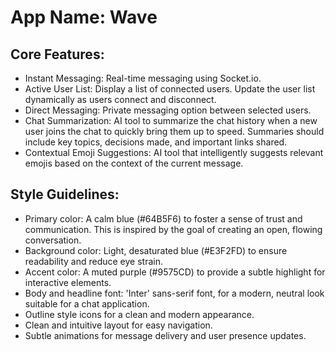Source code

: # **App Name**: Wave

## Core Features:

- Instant Messaging: Real-time messaging using Socket.io.
- Active User List: Display a list of connected users. Update the user list dynamically as users connect and disconnect.
- Direct Messaging: Private messaging option between selected users.
- Chat Summarization: AI tool to summarize the chat history when a new user joins the chat to quickly bring them up to speed. Summaries should include key topics, decisions made, and important links shared.
- Contextual Emoji Suggestions: AI tool that intelligently suggests relevant emojis based on the context of the current message.

## Style Guidelines:

- Primary color: A calm blue (#64B5F6) to foster a sense of trust and communication. This is inspired by the goal of creating an open, flowing conversation.
- Background color: Light, desaturated blue (#E3F2FD) to ensure readability and reduce eye strain.
- Accent color: A muted purple (#9575CD) to provide a subtle highlight for interactive elements.
- Body and headline font: 'Inter' sans-serif font, for a modern, neutral look suitable for a chat application.
- Outline style icons for a clean and modern appearance.
- Clean and intuitive layout for easy navigation.
- Subtle animations for message delivery and user presence updates.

----------

_GOAL OF THE EXERCISE:_ Where a line of the records above holds the word "users", copy that line.

_THE ANSWER:_
- Active User List: Display a list of connected users. Update the user list dynamically as users connect and disconnect.
- Direct Messaging: Private messaging option between selected users.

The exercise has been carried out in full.